In the same way that Johnson impeded the movement of good ideas through British parliament, parking in the bike lane impedes bicyclists.

“Vehicles driving in cycle lanes put cyclists in danger and can deter people from choosing to cycle,” said Tom Bogdanowicz, senior policy and development officer for the London Cycling Campaign, in a TfL statement. “That’s why it’s crucial that investment in cycling provision is backed up with camera enforcement, just as camera enforcement is used to keep bus lanes clear. We welcome TfL’s use of new enforcement powers do this. It will reduce road danger and further enhance the great value for money that investment in the cycling network brings.”

Should Canadian cities be following suit?

To many who commute on two wheels the subject is not open for debate. Anything that can increase safety and encourage more people to cycle is worth it. But using CCTV to police our roads and bike lanes has its costs. Namely, our privacy.

According to an IHS Markit report published in Comparitech.com, a website that provides insights and reviews of cyber security and privacy online, there are more than a billion CCTV cameras worldwide and more than half of those are in China. London, in the top 10 for most “surveilled” cities in the world outside China, has about 127,000 cameras for 9.5 million people, a rate of 13.35 cameras per 1,000 inhabitants. By comparison, Toronto has about three CCTV cameras per 1,000 people. Comparitech’s research “found little correlation between the number of public CCTV cameras and crime or safety.”

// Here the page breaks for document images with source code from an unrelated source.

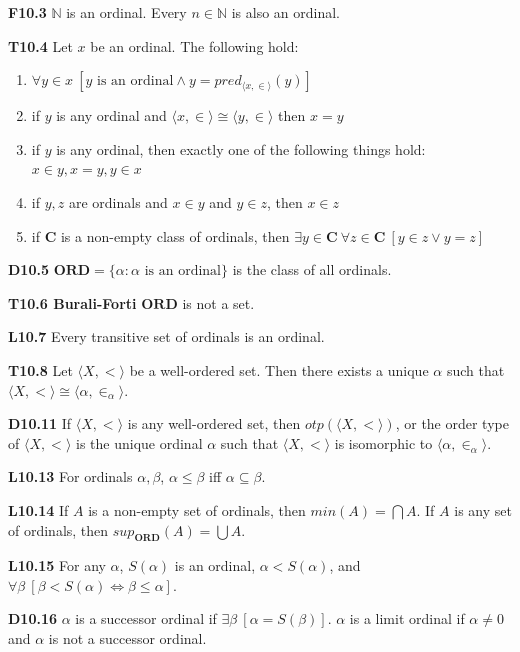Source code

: \documentclass[10pt, landscape]{article}
\begin{document}
\begin{multicols*}{3}
\textbf{F10.3} $\mathbb{N}$ is an ordinal. Every $n \in \mathbb{N}$ is also an ordinal.

\textbf{T10.4} Let $x$ be an ordinal. The following hold:
\begin{enumerate}
    \item $\forall y \in x\ [y \text{ is an ordinal} \land y=pred_{\langle x, \in \rangle}(y)]$
    \item if $y$ is any ordinal and $\langle x,\in\rangle \cong \langle y, \in \rangle$ then $x=y$
    \item if $y$ is any ordinal, then exactly one of the following things hold: $x \in y, x=y, y \in x$
    \item if $y, z$ are ordinals and $x\in y$ and $y \in z$, then $x \in z$
    \item if $\mathbf{C}$ is a non-empty class of ordinals, then $\exists y \in \mathbf{C}\ \forall z \in \mathbf{C}\ [y \in z \lor y =z]$
\end{enumerate}

\textbf{D10.5} $\mathbf{ORD}=\{\alpha:\alpha \text{ is an ordinal}\}$ is the class of all ordinals.

\textbf{T10.6 Burali-Forti} $\mathbf{ORD}$ is not a set.

\textbf{L10.7} Every transitive set of ordinals is an ordinal.

\textbf{T10.8} Let $\langle X, < \rangle$ be a well-ordered set. Then there exists a unique $\alpha$ such that $\langle X,<\rangle\cong\langle\alpha, \in_\alpha\rangle$.

\textbf{D10.11} If $\langle X, <\rangle$ is any well-ordered set, then $otp(\langle X, < \rangle)$, or the order type of $\langle X, < \rangle$ is the unique ordinal $\alpha$ such that $\langle X, <\rangle$ is isomorphic to $\langle \alpha, \in_\alpha\rangle$.

\textbf{L10.13} For ordinals $\alpha, \beta$, $\alpha \leq \beta$ iff $\alpha \subseteq \beta$.

\textbf{L10.14} If $A$ is a non-empty set of ordinals, then $min(A)=\bigcap A$. If $A$ is any set of ordinals, then $sup_{\mathbf{ORD}}(A)=\bigcup A$.

\textbf{L10.15} For any $\alpha$, $S(\alpha)$ is an ordinal, $\alpha < S(\alpha)$, and $\forall\beta\ [\beta<S(\alpha)\Longleftrightarrow \beta \leq \alpha]$.

\textbf{D10.16} $\alpha$ is a successor ordinal if $\exists \beta \ [\alpha=S(\beta)]$. $\alpha$ is a limit ordinal if $\alpha\neq0$ and $\alpha$ is not a successor ordinal.


\end{multicols*}
\end{document}
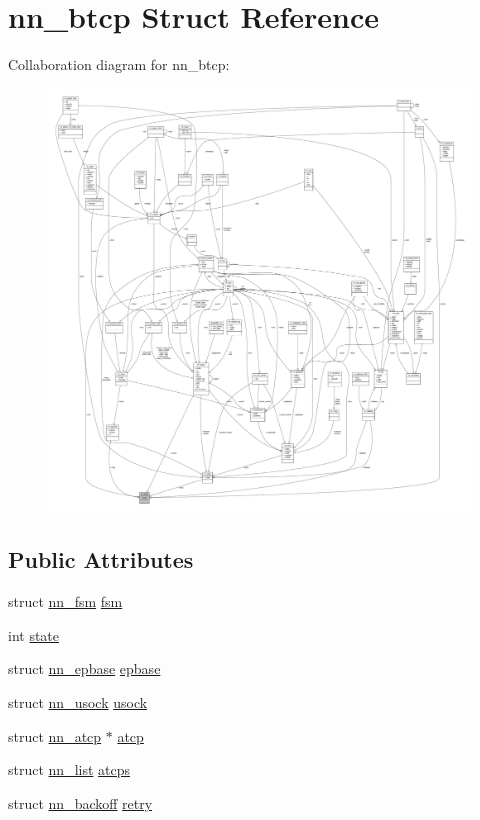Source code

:\hypertarget{structnn__btcp}{}\section{nn\+\_\+btcp Struct Reference}
\label{structnn__btcp}


Collaboration diagram for nn\+\_\+btcp\+:\nopagebreak
\begin{figure}[H]
\begin{center}
\leavevmode
\includegraphics[width=350pt]{structnn__btcp__coll__graph}
\end{center}
\end{figure}
\subsection*{Public Attributes}
\begin{DoxyCompactItemize}
\item 
struct \hyperlink{structnn__fsm}{nn\+\_\+fsm} \hyperlink{structnn__btcp_a6886990fa4dd60e2535396aee2a97808}{fsm}
\item 
int \hyperlink{structnn__btcp_ac4e1a393ee479ac93b3d700f92099605}{state}
\item 
struct \hyperlink{structnn__epbase}{nn\+\_\+epbase} \hyperlink{structnn__btcp_acf1bdc439c5e15227dcb9da067d33c82}{epbase}
\item 
struct \hyperlink{structnn__usock}{nn\+\_\+usock} \hyperlink{structnn__btcp_a1f5c9c60495f0d5cd20611d3bcc9aaa0}{usock}
\item 
struct \hyperlink{structnn__atcp}{nn\+\_\+atcp} $\ast$ \hyperlink{structnn__btcp_a938d221e28e4dd8b259f446287677a7b}{atcp}
\item 
struct \hyperlink{structnn__list}{nn\+\_\+list} \hyperlink{structnn__btcp_a12b26d20ebff3da6c00c5dce249e2003}{atcps}
\item 
struct \hyperlink{structnn__backoff}{nn\+\_\+backoff} \hyperlink{structnn__btcp_a113d8b4835aeec6c8df2f7cf9ffdea5f}{retry}
\end{DoxyCompactItemize}


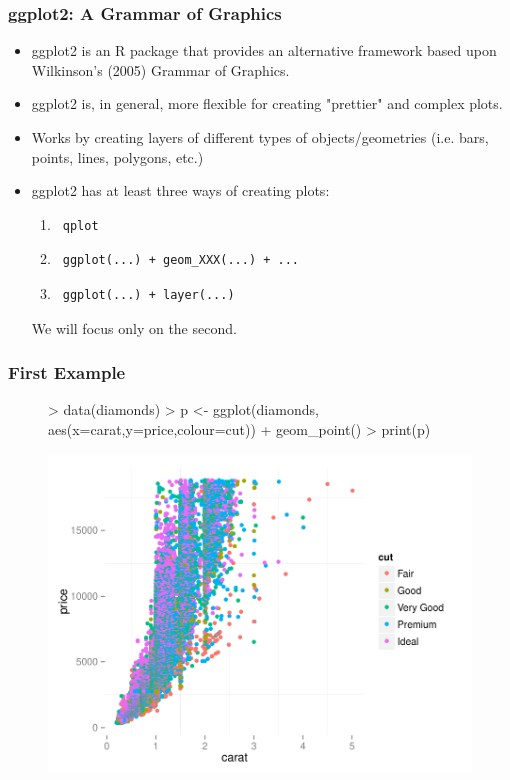 \documentclass[10pt,slidestop,mathserif,c]{beamer}
\begin{document}
\begin{frame}
	\frametitle{ggplot2: A Grammar of Graphics}
	\begin{itemize}
		\item ggplot2 is an R package that provides an alternative framework based upon Wilkinson's (2005) Grammar of Graphics.
		\item ggplot2 is, in general, more flexible for creating "prettier" and complex plots.
		\item Works by creating layers of different types of objects/geometries (i.e. bars, points, lines, polygons, etc.)
		\item ggplot2 has at least three ways of creating plots:
			\begin{enumerate}
				\item \begin{verbatim} qplot \end{verbatim} 
				\item \begin{verbatim} ggplot(...) + geom_XXX(...) + ... \end{verbatim}
				\item \begin{verbatim} ggplot(...) + layer(...) \end{verbatim}
			\end{enumerate}
		We will focus only on the second.
	\end{itemize}
\end{frame}

\begin{frame}
	\frametitle{First Example}
\begin{figure}
\begin{Schunk}
\begin{Sinput}
> data(diamonds)
> p <- ggplot(diamonds, aes(x=carat,y=price,colour=cut)) + 
   	geom_point()
> print(p)
\end{Sinput}
\end{Schunk}
\includegraphics{Slides-ggplot-fig1}
\end{figure}
\end{frame}
\end{document}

London’s CCTV proliferation has a long history. In 1960, London Metropolitan Police used CCTV as a temporary measure to monitor crowds celebrating the arrival of the Thai royal family. In 1961, CCTV served as a temporary means to police vandalism of a London Transport station. By the 1970s, it was being used to monitor traffic and by the 1980s it was used to prevent crime on council estates. CCTV played a vital role in the construction of the “Ring of Steel” following the 1993 IRA bombing in Bishopsgate. In the U.K., there are more than 5.2 million CCTV cameras in operation. The country is awash in them. So, using them to discourage motorists from parking in bike lanes makes little difference. If you are walking, driving or cycling in London, chances are you are being filmed. Why not use it to curb drivers parking in bike lanes?

CCTV surveillance is less prevalent in Canada. It’s also less accepted. In July 2021, the Ontario provincial government announced it was budgeting an additional $2-million to expanding CCTV systems. This move was met with trepidation by the Canadian Civil Liberties Association (CLLA). In April 2022, Vancouver city council killed a motion to install cameras to prevent violent crime by a vote of eight to one. The sacrifice of privacy was not deemed worth any potential safety benefits.

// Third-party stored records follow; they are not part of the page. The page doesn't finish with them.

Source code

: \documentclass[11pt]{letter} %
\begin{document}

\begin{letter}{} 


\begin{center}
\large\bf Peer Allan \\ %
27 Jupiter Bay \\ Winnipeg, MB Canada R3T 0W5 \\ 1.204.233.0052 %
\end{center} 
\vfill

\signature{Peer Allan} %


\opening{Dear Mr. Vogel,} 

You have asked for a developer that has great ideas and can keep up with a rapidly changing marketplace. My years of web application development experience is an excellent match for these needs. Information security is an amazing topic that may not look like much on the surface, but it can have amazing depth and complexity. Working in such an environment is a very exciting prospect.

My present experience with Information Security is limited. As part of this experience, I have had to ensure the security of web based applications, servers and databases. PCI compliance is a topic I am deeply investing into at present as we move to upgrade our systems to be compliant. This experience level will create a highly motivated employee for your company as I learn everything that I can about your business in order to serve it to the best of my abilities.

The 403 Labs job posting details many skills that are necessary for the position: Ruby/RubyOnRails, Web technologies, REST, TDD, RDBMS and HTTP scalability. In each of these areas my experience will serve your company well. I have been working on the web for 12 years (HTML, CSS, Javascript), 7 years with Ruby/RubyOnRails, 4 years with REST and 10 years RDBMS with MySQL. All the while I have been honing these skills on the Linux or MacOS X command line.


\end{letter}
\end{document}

“There’s a ton of data out there from countries like the U.K. where they’ve been using this method for decades, that shows that any deterrence effective is very short lived and very minimal,” said Brenda McPhail, director of the CCLA’s privacy, technology and surveillance program.

That’s a big issue when considering the use of CCTV to police bike lanes. We do not know how effective it will be, but we can be certain that privacy will be lost. Do we want to live in a community defined by constant and pervasive street-level surveillance? CCTV cameras don’t turn off when crimes or infractions aren’t being committed. They don’t turn on the minute a minivan blocks a bike lane, they film everything all the time, including lawful citizens living their lives.

That a city as large and complex as London is willing to use CCTV to stop automobiles driving and blocking bike lanes, demonstrates how damaging these infractions can be. “While most motorists do follow the rules, enforcement is a good deterrent for those who put other road users at unnecessary risk,” said Hackney Mayor Philip Glanville, London councils’ climate change, transport and environment lead. “By making roads safer across the capital and having the powers to enforce on critical cycling and walking routes, we can increase opportunities for active travel.”

Who knows, we may get a new motto: Safety First. Privacy Last.